Florida Citrus Commission Chairman Ellis Hunt called the forecast a reflection of the work by growers.
“To nearly come back to production levels of just a few years ago shows that we are moving in the right direction and putting the appropriate caretaking practices in place,” Hunt said a prepared statement.
The federal forecast, the first of the season, estimates that the industry will fill 86.9 million 90-pound boxes --- a standard measurement --- over the next nine months.
The production figure, which includes oranges, grapefruit and other specialty crops such as tangerines and tangelos, would be a 75 percent increase from the Irma-impacted 2017-2018 growing season. It also would be 11 percent above the 2016-2017 yield, though that was a five-decade low for production.
The 49.58 million boxes filled in the past season --- as growers reported losses of up to 70 percent because of Irma flooding groves and uprooting trees --- was the lowest crop output since the 1941-1942 season.
Shannon Shepp, executive director of the Florida Department of Citrus, said officials are pleased growers are getting positive news, which they “haven’t heard in a long time.”
“After combating greening for so long and going through Hurricane Irma last season, today’s forecast means we truly could be on a path to recovery,” Shepp said in a statement.

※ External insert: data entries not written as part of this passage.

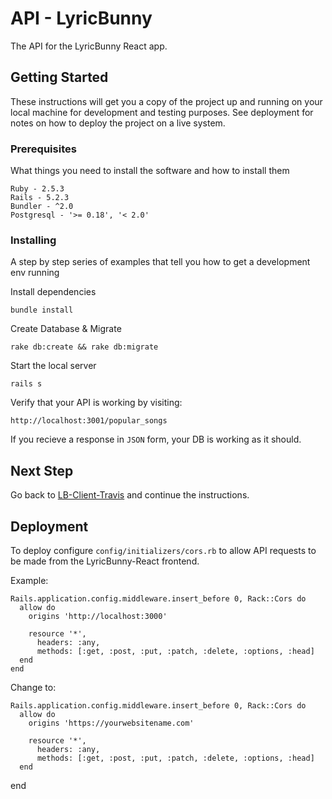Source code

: # API - LyricBunny
The API for the LyricBunny React app.

## Getting Started

These instructions will get you a copy of the project up and running on your local machine for development and testing purposes. See deployment for notes on how to deploy the project on a live system.

### Prerequisites

What things you need to install the software and how to install them

```
Ruby - 2.5.3
Rails - 5.2.3
Bundler - ^2.0
Postgresql - '>= 0.18', '< 2.0'
```

### Installing

A step by step series of examples that tell you how to get a development env running

Install dependencies

```
bundle install
```

Create Database & Migrate
```
rake db:create && rake db:migrate
```

Start the local server

```
rails s
```

Verify that your API is working by visiting:
```
http://localhost:3001/popular_songs
```
If you recieve a response in `JSON` form, your DB is working as it should.

## Next Step
Go back to [LB-Client-Travis](https://github.com/JoeQuattrone/LB-Client-Travis) and continue the instructions. 

## Deployment

To deploy configure `config/initializers/cors.rb` to allow API requests to be made from the LyricBunny-React frontend.

Example:
```
Rails.application.config.middleware.insert_before 0, Rack::Cors do
  allow do
    origins 'http://localhost:3000'

    resource '*',
      headers: :any,
      methods: [:get, :post, :put, :patch, :delete, :options, :head]
  end
end
```
Change to:
```
Rails.application.config.middleware.insert_before 0, Rack::Cors do
  allow do
    origins 'https://yourwebsitename.com'

    resource '*',
      headers: :any,
      methods: [:get, :post, :put, :patch, :delete, :options, :head]
  end
  ```
end
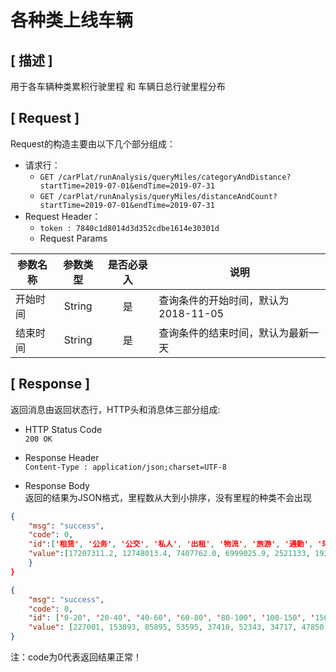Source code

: # 各种类上线车辆

## [ 描述 ]

用于各车辆种类累积行驶里程 和 车辆日总行驶里程分布

## [ Request ]

Request的构造主要由以下几个部分组成：

+ 请求行：
  + `GET /carPlat/runAnalysis/queryMiles/categoryAndDistance?startTime=2019-07-01&endTime=2019-07-31`
  + `GET /carPlat/runAnalysis/queryMiles/distanceAndCount?startTime=2019-07-01&endTime=2019-07-31`
+ Request Header：
  + `token : 7840c1d8014d3d352cdbe1614e30301d`
  + Request Params

参数名称|参数类型|是否必录入|说明
--|:--:|:--:|--
开始时间 | String | 是 | 查询条件的开始时间，默认为2018-11-05
结束时间 | String | 是 | 查询条件的结束时间，默认为最新一天

## [ Response ]

返回消息由返回状态行，HTTP头和消息体三部分组成:

+ HTTP Status Code  
`200 OK`

+ Response Header  
`Content-Type : application/json;charset=UTF-8`

+ Response Body  
返回的结果为JSON格式，里程数从大到小排序，没有里程的种类不会出现

``` json
{
    "msg": "success",
    "code": 0,
    "id":['租赁', '公务', '公交', '私人', '出租', '物流', '旅游', '通勤', '环卫'],
    "value":[17207311.2, 12748013.4, 7407762.0, 6999025.9, 2521133, 1936469.8, 150101.9, 82341.0, 3337.1]
    }
}

{
    "msg": "success",
    "code": 0,
    "id": ['0-20', '20-40', '40-60', '60-80', '80-100', '100-150', '150-200', '200-300', '300-400', '400-500', '500-600', '600-700', '700-800', '800-900', '900-1000', '1000及以上'],
    "value": [227001, 153893, 85895, 53595, 37410, 52343, 34717, 47850, 13881, 1494, 230, 70, 32, 14, 7, 66]
}
```

注：code为0代表返回结果正常！

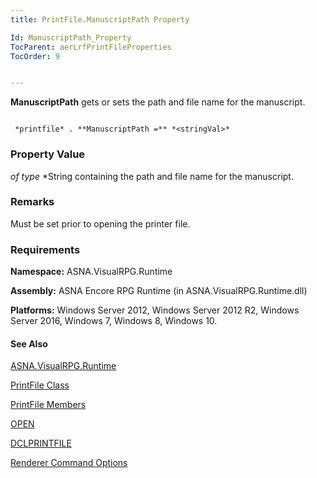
 ```yaml
---
title: PrintFile.ManuscriptPath Property

Id: ManuscriptPath_Property
TocParent: aerLrfPrintFileProperties
TocOrder: 9


---
```


**ManuscriptPath** gets or sets the path and file name for the manuscript. 

```

 *printfile* . **ManuscriptPath =** *<stringVal>* 
```

### Property Value
*<stringVal> of type* *String containing the path and file name for the manuscript. 

### Remarks
Must be set prior to opening the printer file. 

### Requirements
**Namespace:** ASNA.VisualRPG.Runtime 

**Assembly:** ASNA Encore RPG Runtime (in ASNA.VisualRPG.Runtime.dll) 

**Platforms:** Windows Server 2012, Windows Server 2012 R2, Windows Server 2016, Windows 7, Windows 8, Windows 10. 

#### See Also
[ASNA.VisualRPG.Runtime](aerLrfRuntimeNamespace.html)

[PrintFile Class](aerLrfPrintFileClass.html)

[PrintFile Members](aerLrfPrintFileMembers.html)

[OPEN](OPEN.html)

[DCLPRINTFILE](DCLPRINTFILE.html)

[Renderer Command Options](aerLrfRendererCommandOptions.html) 
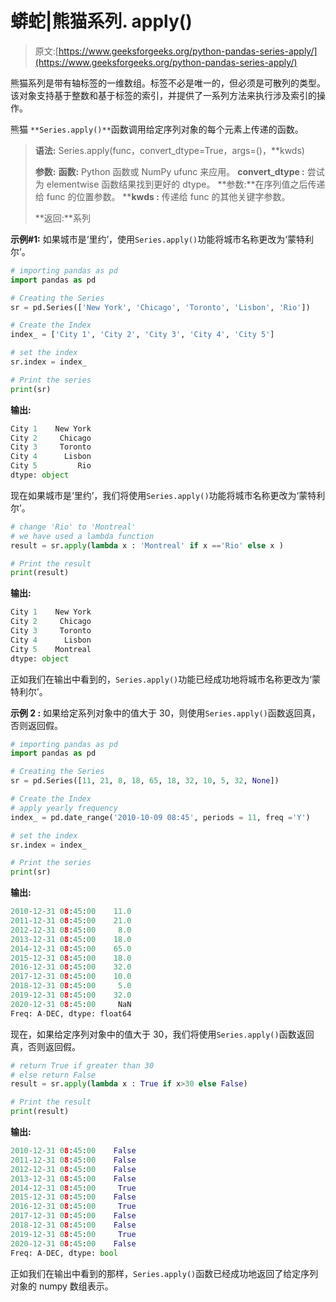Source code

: # 蟒蛇|熊猫系列. apply()

> 原文:[https://www.geeksforgeeks.org/python-pandas-series-apply/](https://www.geeksforgeeks.org/python-pandas-series-apply/)

熊猫系列是带有轴标签的一维数组。标签不必是唯一的，但必须是可散列的类型。该对象支持基于整数和基于标签的索引，并提供了一系列方法来执行涉及索引的操作。

熊猫 `**Series.apply()**`函数调用给定序列对象的每个元素上传递的函数。

> **语法:** Series.apply(func，convert_dtype=True，args=()，**kwds)
> 
> **参数:**
> **函数:** Python 函数或 NumPy ufunc 来应用。
> **convert_dtype :** 尝试为 elementwise 函数结果找到更好的 dtype。
> **参数:**在序列值之后传递给 func 的位置参数。
> ****kwds :** 传递给 func 的其他关键字参数。
> 
> **返回:**系列

**示例#1:** 如果城市是‘里约’，使用`Series.apply()`功能将城市名称更改为‘蒙特利尔’。

```py
# importing pandas as pd
import pandas as pd

# Creating the Series
sr = pd.Series(['New York', 'Chicago', 'Toronto', 'Lisbon', 'Rio'])

# Create the Index
index_ = ['City 1', 'City 2', 'City 3', 'City 4', 'City 5'] 

# set the index
sr.index = index_

# Print the series
print(sr)
```

**输出:**

```py
City 1    New York
City 2     Chicago
City 3     Toronto
City 4      Lisbon
City 5         Rio
dtype: object
```

现在如果城市是‘里约’，我们将使用`Series.apply()`功能将城市名称更改为‘蒙特利尔’。

```py
# change 'Rio' to 'Montreal'
# we have used a lambda function
result = sr.apply(lambda x : 'Montreal' if x =='Rio' else x )

# Print the result
print(result)
```

**输出:**

```py
City 1    New York
City 2     Chicago
City 3     Toronto
City 4      Lisbon
City 5    Montreal
dtype: object
```

正如我们在输出中看到的，`Series.apply()`功能已经成功地将城市名称更改为‘蒙特利尔’。

**示例 2 :** 如果给定系列对象中的值大于 30，则使用`Series.apply()`函数返回真，否则返回假。

```py
# importing pandas as pd
import pandas as pd

# Creating the Series
sr = pd.Series([11, 21, 8, 18, 65, 18, 32, 10, 5, 32, None])

# Create the Index
# apply yearly frequency
index_ = pd.date_range('2010-10-09 08:45', periods = 11, freq ='Y')

# set the index
sr.index = index_

# Print the series
print(sr)
```

**输出:**

```py
2010-12-31 08:45:00    11.0
2011-12-31 08:45:00    21.0
2012-12-31 08:45:00     8.0
2013-12-31 08:45:00    18.0
2014-12-31 08:45:00    65.0
2015-12-31 08:45:00    18.0
2016-12-31 08:45:00    32.0
2017-12-31 08:45:00    10.0
2018-12-31 08:45:00     5.0
2019-12-31 08:45:00    32.0
2020-12-31 08:45:00     NaN
Freq: A-DEC, dtype: float64
```

现在，如果给定序列对象中的值大于 30，我们将使用`Series.apply()`函数返回真，否则返回假。

```py
# return True if greater than 30
# else return False
result = sr.apply(lambda x : True if x>30 else False)

# Print the result
print(result)
```

**输出:**

```py
2010-12-31 08:45:00    False
2011-12-31 08:45:00    False
2012-12-31 08:45:00    False
2013-12-31 08:45:00    False
2014-12-31 08:45:00     True
2015-12-31 08:45:00    False
2016-12-31 08:45:00     True
2017-12-31 08:45:00    False
2018-12-31 08:45:00    False
2019-12-31 08:45:00     True
2020-12-31 08:45:00    False
Freq: A-DEC, dtype: bool
```

正如我们在输出中看到的那样，`Series.apply()`函数已经成功地返回了给定序列对象的 numpy 数组表示。
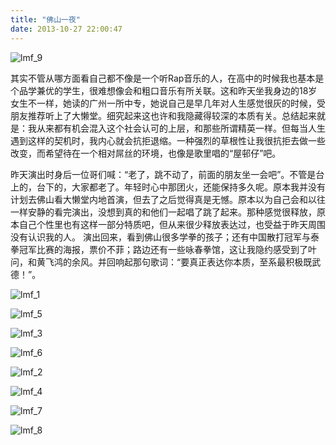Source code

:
 ```yaml
---
title: "佛山一夜"
date: 2013-10-27 22:00:47
---
```


![lmf_9](../../../images/2013/10/lmf_9.jpg) 

其实不管从哪方面看自己都不像是一个听Rap音乐的人，在高中的时候我也基本是个品学兼优的学生，很难想像会和粗口音乐有所关联。这和昨天坐我身边的18岁女生不一样，她读的广州一所中专，她说自己是早几年对人生感觉很灰的时候，受朋友推荐听上了大懒堂。细究起来这也许和我隐藏得较深的本质有关。总结起来就是：我从来都有机会混入这个社会认可的上层，和那些所谓精英一样。但每当人生遇到这样的契机时，我内心就会抗拒退缩。一种强烈的草根性让我很抗拒去做一些改变，而希望待在一个相对屌丝的环境，也像是歌里唱的“屋邨仔”吧。 

昨天演出时身后一位哥们喊：“老了，跳不动了，前面的朋友坐一会吧”。不管是台上的，台下的，大家都老了。年轻时心中那团火，还能保持多久呢。原本我并没有计划去佛山看大懒堂内地首演，但去了之后觉得真是无憾。原本以为自己会和以往一样安静的看完演出，没想到真的和他们一起唱了跳了起来。那种感觉很释放，原本自己个性里也有这样一部分特质吧，但从来很少释放表达过，也受益于昨天周围没有认识我的人。 演出回来，看到佛山很多学拳的孩子；还有中国散打冠军与泰拳冠军比赛的海报，票价不菲；路边还有一些咏春拳馆，这让我隐约感受到了叶问，和黄飞鸿的余风。并回响起那句歌词：“要真正表达你本质，至系最积极既武德！”。 

![lmf_1](../../../images/2013/10/lmf_1.jpg)

![lmf_5](../../../images/2013/10/lmf_5.jpg)

![lmf_3](../../../images/2013/10/lmf_3.jpg)

![lmf_6](../../../images/2013/10/lmf_6.jpg)

![lmf_2](../../../images/2013/10/lmf_2.jpg)

![lmf_4](../../../images/2013/10/lmf_4.jpg)

![lmf_7](../../../images/2013/10/lmf_7.jpg)

![lmf_8](../../../images/2013/10/lmf_8.jpg)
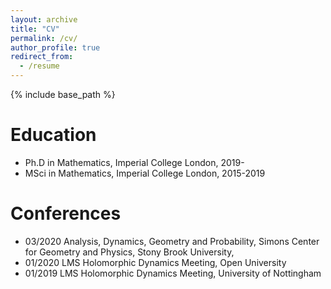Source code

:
 ```yaml
---
layout: archive
title: "CV"
permalink: /cv/
author_profile: true
redirect_from:
  - /resume
---
```


{% include base_path %}

Education
======
* Ph.D in Mathematics, Imperial College London, 2019-
* MSci in Mathematics, Imperial College London, 2015-2019
  
Conferences
======
* 03/2020 Analysis, Dynamics, Geometry and Probability, Simons Center for Geometry and Physics, Stony Brook University,
* 01/2020 LMS Holomorphic Dynamics Meeting, Open University
* 01/2019 LMS Holomorphic Dynamics Meeting, University of Nottingham

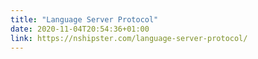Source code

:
```yaml
---
title: "Language Server Protocol"
date: 2020-11-04T20:54:36+01:00
link: https://nshipster.com/language-server-protocol/
---
```

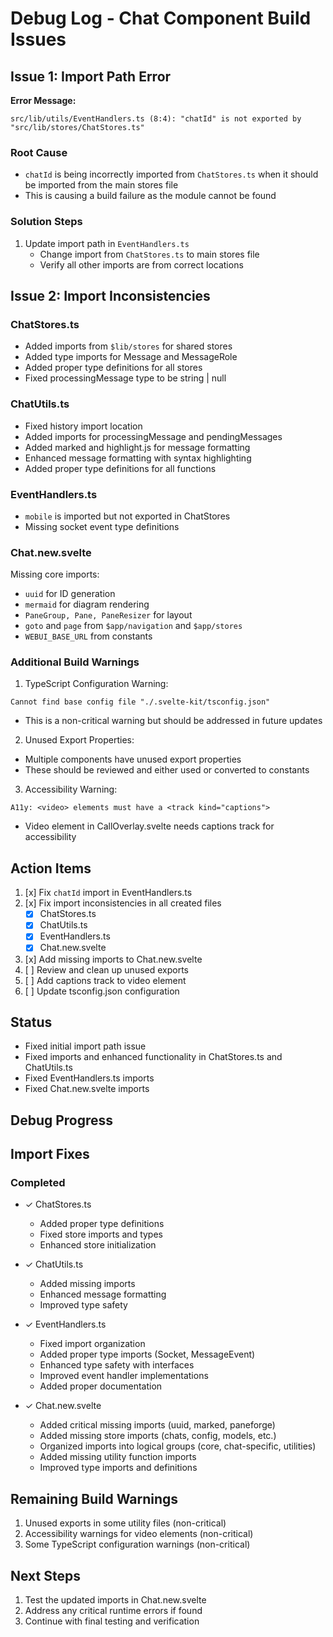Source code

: # Debug Log - Chat Component Build Issues

## Issue 1: Import Path Error
**Error Message:**
```
src/lib/utils/EventHandlers.ts (8:4): "chatId" is not exported by "src/lib/stores/ChatStores.ts"
```

### Root Cause
- `chatId` is being incorrectly imported from `ChatStores.ts` when it should be imported from the main stores file
- This is causing a build failure as the module cannot be found

### Solution Steps
1. Update import path in `EventHandlers.ts`
   - Change import from `ChatStores.ts` to main stores file
   - Verify all other imports are from correct locations

## Issue 2: Import Inconsistencies
### ChatStores.ts 
- Added imports from `$lib/stores` for shared stores
- Added type imports for Message and MessageRole
- Added proper type definitions for all stores
- Fixed processingMessage type to be string | null

### ChatUtils.ts 
- Fixed history import location
- Added imports for processingMessage and pendingMessages
- Added marked and highlight.js for message formatting
- Enhanced message formatting with syntax highlighting
- Added proper type definitions for all functions

### EventHandlers.ts
- `mobile` is imported but not exported in ChatStores
- Missing socket event type definitions

### Chat.new.svelte
Missing core imports:
- `uuid` for ID generation
- `mermaid` for diagram rendering
- `PaneGroup, Pane, PaneResizer` for layout
- `goto` and `page` from `$app/navigation` and `$app/stores`
- `WEBUI_BASE_URL` from constants

### Additional Build Warnings
1. TypeScript Configuration Warning:
```
Cannot find base config file "./.svelte-kit/tsconfig.json"
```
- This is a non-critical warning but should be addressed in future updates

2. Unused Export Properties:
- Multiple components have unused export properties
- These should be reviewed and either used or converted to constants

3. Accessibility Warning:
```
A11y: <video> elements must have a <track kind="captions">
```
- Video element in CallOverlay.svelte needs captions track for accessibility

## Action Items
1. [x] Fix `chatId` import in EventHandlers.ts
2. [x] Fix import inconsistencies in all created files
   - [x] ChatStores.ts
   - [x] ChatUtils.ts
   - [x] EventHandlers.ts
   - [x] Chat.new.svelte
3. [x] Add missing imports to Chat.new.svelte
4. [ ] Review and clean up unused exports
5. [ ] Add captions track to video element
6. [ ] Update tsconfig.json configuration

## Status
- Fixed initial import path issue
- Fixed imports and enhanced functionality in ChatStores.ts and ChatUtils.ts
- Fixed EventHandlers.ts imports
- Fixed Chat.new.svelte imports

## Debug Progress

## Import Fixes

### Completed
- ✓ ChatStores.ts
  - Added proper type definitions
  - Fixed store imports and types
  - Enhanced store initialization

- ✓ ChatUtils.ts
  - Added missing imports
  - Enhanced message formatting
  - Improved type safety

- ✓ EventHandlers.ts
  - Fixed import organization
  - Added proper type imports (Socket, MessageEvent)
  - Enhanced type safety with interfaces
  - Improved event handler implementations
  - Added proper documentation

- ✓ Chat.new.svelte
  - Added critical missing imports (uuid, marked, paneforge)
  - Added missing store imports (chats, config, models, etc.)
  - Organized imports into logical groups (core, chat-specific, utilities)
  - Added missing utility function imports
  - Improved type imports and definitions

## Remaining Build Warnings
1. Unused exports in some utility files (non-critical)
2. Accessibility warnings for video elements (non-critical)
3. Some TypeScript configuration warnings (non-critical)

## Next Steps
1. Test the updated imports in Chat.new.svelte
2. Address any critical runtime errors if found
3. Continue with final testing and verification
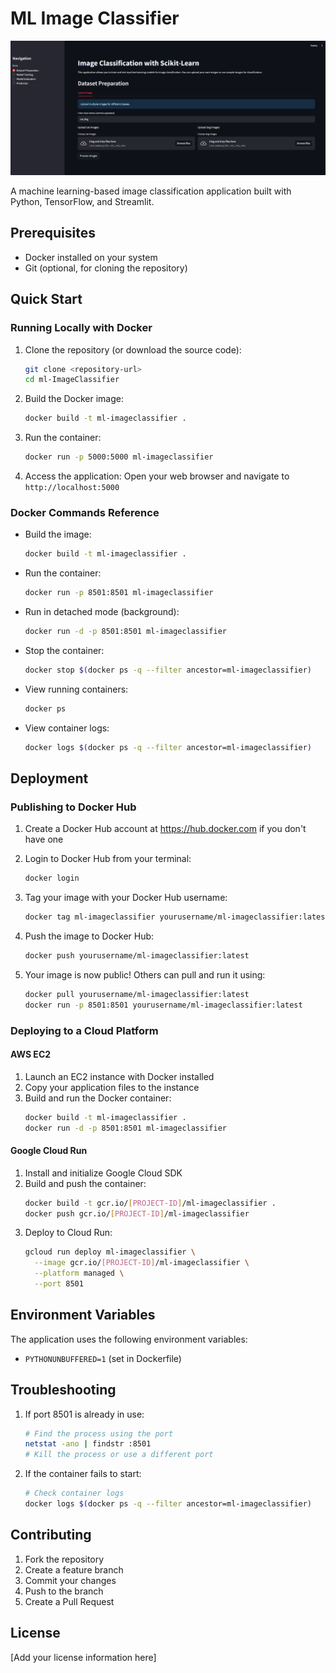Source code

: # ML Image Classifier
![ml Thumbnail](thumb.png)

A machine learning-based image classification application built with Python, TensorFlow, and Streamlit.

## Prerequisites

- Docker installed on your system
- Git (optional, for cloning the repository)

## Quick Start

### Running Locally with Docker

1. Clone the repository (or download the source code):
   ```bash
   git clone <repository-url>
   cd ml-ImageClassifier
   ```

2. Build the Docker image:
   ```bash
   docker build -t ml-imageclassifier .
   ```

3. Run the container:
   ```bash
   docker run -p 5000:5000 ml-imageclassifier
   ```

4. Access the application:
   Open your web browser and navigate to `http://localhost:5000`

### Docker Commands Reference

- Build the image:
  ```bash
  docker build -t ml-imageclassifier .
  ```

- Run the container:
  ```bash
  docker run -p 8501:8501 ml-imageclassifier
  ```

- Run in detached mode (background):
  ```bash
  docker run -d -p 8501:8501 ml-imageclassifier
  ```

- Stop the container:
  ```bash
  docker stop $(docker ps -q --filter ancestor=ml-imageclassifier)
  ```

- View running containers:
  ```bash
  docker ps
  ```

- View container logs:
  ```bash
  docker logs $(docker ps -q --filter ancestor=ml-imageclassifier)
  ```

## Deployment

### Publishing to Docker Hub

1. Create a Docker Hub account at https://hub.docker.com if you don't have one

2. Login to Docker Hub from your terminal:
   ```bash
   docker login
   ```

3. Tag your image with your Docker Hub username:
   ```bash
   docker tag ml-imageclassifier yourusername/ml-imageclassifier:latest
   ```

4. Push the image to Docker Hub:
   ```bash
   docker push yourusername/ml-imageclassifier:latest
   ```

5. Your image is now public! Others can pull and run it using:
   ```bash
   docker pull yourusername/ml-imageclassifier:latest
   docker run -p 8501:8501 yourusername/ml-imageclassifier:latest
   ```

### Deploying to a Cloud Platform

#### AWS EC2
1. Launch an EC2 instance with Docker installed
2. Copy your application files to the instance
3. Build and run the Docker container:
   ```bash
   docker build -t ml-imageclassifier .
   docker run -d -p 8501:8501 ml-imageclassifier
   ```

#### Google Cloud Run
1. Install and initialize Google Cloud SDK
2. Build and push the container:
   ```bash
   docker build -t gcr.io/[PROJECT-ID]/ml-imageclassifier .
   docker push gcr.io/[PROJECT-ID]/ml-imageclassifier
   ```
3. Deploy to Cloud Run:
   ```bash
   gcloud run deploy ml-imageclassifier \
     --image gcr.io/[PROJECT-ID]/ml-imageclassifier \
     --platform managed \
     --port 8501
   ```

## Environment Variables

The application uses the following environment variables:
- `PYTHONUNBUFFERED=1` (set in Dockerfile)

## Troubleshooting

1. If port 8501 is already in use:
   ```bash
   # Find the process using the port
   netstat -ano | findstr :8501
   # Kill the process or use a different port
   ```

2. If the container fails to start:
   ```bash
   # Check container logs
   docker logs $(docker ps -q --filter ancestor=ml-imageclassifier)
   ```

## Contributing

1. Fork the repository
2. Create a feature branch
3. Commit your changes
4. Push to the branch
5. Create a Pull Request

## License

[Add your license information here]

Based on field surveys, USDA state statistician Mark Hudson said Florida is projected to fill 79 million boxes with oranges. That would be up from 44.95 million boxes filled in the past season and from 68.85 million boxes two seasons ago.
Grapefruit production is projected to increase from 3.88 million boxes in the past season to 6.7 million boxes this season. The production of red and white grapefruit is still down from two seasons ago when 7.76 million boxes were filled.
Specialty fruit account for another 1.2 million boxes in the new forecast.
Through the mid-1990s, the state’s citrus growers regularly filled more than 200 million boxes a year of oranges and 50 million boxes a year of grapefruit.
The forecast comes as an application process is underway for growers to receive federal Irma assistance --- via a $343 million block grant to Florida out of a wider disaster-relief package signed into law in February by President Donald Trump.